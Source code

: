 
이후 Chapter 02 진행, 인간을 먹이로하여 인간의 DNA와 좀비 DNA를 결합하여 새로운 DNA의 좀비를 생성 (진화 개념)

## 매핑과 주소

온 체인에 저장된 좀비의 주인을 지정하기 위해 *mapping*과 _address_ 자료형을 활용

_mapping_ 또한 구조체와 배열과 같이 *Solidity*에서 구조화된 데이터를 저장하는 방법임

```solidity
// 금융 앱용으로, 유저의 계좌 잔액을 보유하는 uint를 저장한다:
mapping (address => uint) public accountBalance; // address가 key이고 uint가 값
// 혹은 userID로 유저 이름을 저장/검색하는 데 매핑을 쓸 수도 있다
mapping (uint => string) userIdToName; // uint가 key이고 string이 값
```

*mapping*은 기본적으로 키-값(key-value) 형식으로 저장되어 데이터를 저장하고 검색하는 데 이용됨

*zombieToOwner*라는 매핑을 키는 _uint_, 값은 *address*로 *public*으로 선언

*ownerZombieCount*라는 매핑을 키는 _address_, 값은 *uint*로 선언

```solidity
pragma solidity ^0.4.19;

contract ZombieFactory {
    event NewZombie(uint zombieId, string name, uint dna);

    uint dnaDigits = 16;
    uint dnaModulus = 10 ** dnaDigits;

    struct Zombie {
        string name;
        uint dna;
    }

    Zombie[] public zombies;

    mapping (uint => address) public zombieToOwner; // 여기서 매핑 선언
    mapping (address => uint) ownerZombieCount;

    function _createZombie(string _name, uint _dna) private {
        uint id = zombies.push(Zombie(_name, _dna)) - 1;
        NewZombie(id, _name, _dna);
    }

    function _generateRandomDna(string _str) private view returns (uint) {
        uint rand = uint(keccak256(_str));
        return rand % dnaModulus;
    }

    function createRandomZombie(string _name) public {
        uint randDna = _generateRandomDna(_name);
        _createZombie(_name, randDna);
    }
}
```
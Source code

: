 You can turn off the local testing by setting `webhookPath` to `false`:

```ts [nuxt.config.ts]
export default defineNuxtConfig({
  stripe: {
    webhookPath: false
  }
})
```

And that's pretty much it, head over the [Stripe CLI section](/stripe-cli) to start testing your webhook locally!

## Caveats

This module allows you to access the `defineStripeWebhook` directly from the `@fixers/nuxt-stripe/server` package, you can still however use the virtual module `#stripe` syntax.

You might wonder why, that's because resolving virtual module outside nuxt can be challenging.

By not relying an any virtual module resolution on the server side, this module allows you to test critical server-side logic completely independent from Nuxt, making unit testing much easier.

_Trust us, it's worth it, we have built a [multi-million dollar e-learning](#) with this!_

──────────────────────────────

**Exercise details:** Nothing may be left out or altered: reproduce the complete listing.

**Solution for this task:**
Source code

: 
이후 Chapter 02 진행, 인간을 먹이로하여 인간의 DNA와 좀비 DNA를 결합하여 새로운 DNA의 좀비를 생성 (진화 개념)

## 매핑과 주소

온 체인에 저장된 좀비의 주인을 지정하기 위해 *mapping*과 _address_ 자료형을 활용

_mapping_ 또한 구조체와 배열과 같이 *Solidity*에서 구조화된 데이터를 저장하는 방법임

```solidity
// 금융 앱용으로, 유저의 계좌 잔액을 보유하는 uint를 저장한다:
mapping (address => uint) public accountBalance; // address가 key이고 uint가 값
// 혹은 userID로 유저 이름을 저장/검색하는 데 매핑을 쓸 수도 있다
mapping (uint => string) userIdToName; // uint가 key이고 string이 값
```

*mapping*은 기본적으로 키-값(key-value) 형식으로 저장되어 데이터를 저장하고 검색하는 데 이용됨

*zombieToOwner*라는 매핑을 키는 _uint_, 값은 *address*로 *public*으로 선언

*ownerZombieCount*라는 매핑을 키는 _address_, 값은 *uint*로 선언

```solidity
pragma solidity ^0.4.19;

contract ZombieFactory {
    event NewZombie(uint zombieId, string name, uint dna);

    uint dnaDigits = 16;
    uint dnaModulus = 10 ** dnaDigits;

    struct Zombie {
        string name;
        uint dna;
    }

    Zombie[] public zombies;

    mapping (uint => address) public zombieToOwner; // 여기서 매핑 선언
    mapping (address => uint) ownerZombieCount;

    function _createZombie(string _name, uint _dna) private {
        uint id = zombies.push(Zombie(_name, _dna)) - 1;
        NewZombie(id, _name, _dna);
    }

    function _generateRandomDna(string _str) private view returns (uint) {
        uint rand = uint(keccak256(_str));
        return rand % dnaModulus;
    }

    function createRandomZombie(string _name) public {
        uint randDna = _generateRandomDna(_name);
        _createZombie(_name, randDna);
    }
}
```
Source code

: You can turn off the local testing by setting `webhookPath` to `false`:

```ts [nuxt.config.ts]
export default defineNuxtConfig({
  stripe: {
    webhookPath: false
  }
})
```

And that's pretty much it, head over the [Stripe CLI section](/stripe-cli) to start testing your webhook locally!

## Caveats

This module allows you to access the `defineStripeWebhook` directly from the `@fixers/nuxt-stripe/server` package, you can still however use the virtual module `#stripe` syntax.

You might wonder why, that's because resolving virtual module outside nuxt can be challenging.

By not relying an any virtual module resolution on the server side, this module allows you to test critical server-side logic completely independent from Nuxt, making unit testing much easier.

_Trust us, it's worth it, we have built a [multi-million dollar e-learning](#) with this!_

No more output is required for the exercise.